⟨

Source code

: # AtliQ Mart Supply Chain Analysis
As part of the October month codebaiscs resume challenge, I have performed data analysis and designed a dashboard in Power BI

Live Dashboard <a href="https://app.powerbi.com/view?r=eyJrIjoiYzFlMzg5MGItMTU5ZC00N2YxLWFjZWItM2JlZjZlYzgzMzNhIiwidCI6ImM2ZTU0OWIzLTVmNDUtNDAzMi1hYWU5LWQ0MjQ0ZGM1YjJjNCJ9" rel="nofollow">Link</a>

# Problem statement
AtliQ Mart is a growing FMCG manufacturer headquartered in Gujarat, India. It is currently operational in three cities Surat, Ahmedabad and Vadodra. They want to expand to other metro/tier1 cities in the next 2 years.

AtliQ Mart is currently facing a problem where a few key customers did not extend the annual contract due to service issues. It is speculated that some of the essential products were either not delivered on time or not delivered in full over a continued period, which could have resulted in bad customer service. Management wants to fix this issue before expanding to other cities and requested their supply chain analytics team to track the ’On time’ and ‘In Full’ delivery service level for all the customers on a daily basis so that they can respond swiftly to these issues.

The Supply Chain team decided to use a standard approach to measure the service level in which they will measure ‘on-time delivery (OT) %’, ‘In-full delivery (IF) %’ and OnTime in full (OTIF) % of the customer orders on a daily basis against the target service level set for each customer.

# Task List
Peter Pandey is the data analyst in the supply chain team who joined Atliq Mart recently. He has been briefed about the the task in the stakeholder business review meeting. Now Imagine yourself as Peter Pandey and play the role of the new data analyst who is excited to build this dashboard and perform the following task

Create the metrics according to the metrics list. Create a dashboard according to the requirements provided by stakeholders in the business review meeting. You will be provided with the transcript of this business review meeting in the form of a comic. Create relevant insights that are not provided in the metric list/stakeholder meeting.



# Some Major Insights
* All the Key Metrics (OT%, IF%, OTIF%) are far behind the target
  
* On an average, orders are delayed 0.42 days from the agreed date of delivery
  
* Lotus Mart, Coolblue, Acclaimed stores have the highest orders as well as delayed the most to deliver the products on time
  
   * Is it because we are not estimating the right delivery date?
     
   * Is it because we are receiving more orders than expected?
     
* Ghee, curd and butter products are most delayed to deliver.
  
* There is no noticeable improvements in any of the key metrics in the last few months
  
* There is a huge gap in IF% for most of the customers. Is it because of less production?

⟩

## About this exercise
Write down, word for word, the lines above from the one containing "behind the target" through the one containing "right delivery date?", both ends included.

## Output of the exercise
* All the Key Metrics (OT%, IF%, OTIF%) are far behind the target
  
* On an average, orders are delayed 0.42 days from the agreed date of delivery
  
* Lotus Mart, Coolblue, Acclaimed stores have the highest orders as well as delayed the most to deliver the products on time
  
   * Is it because we are not estimating the right delivery date?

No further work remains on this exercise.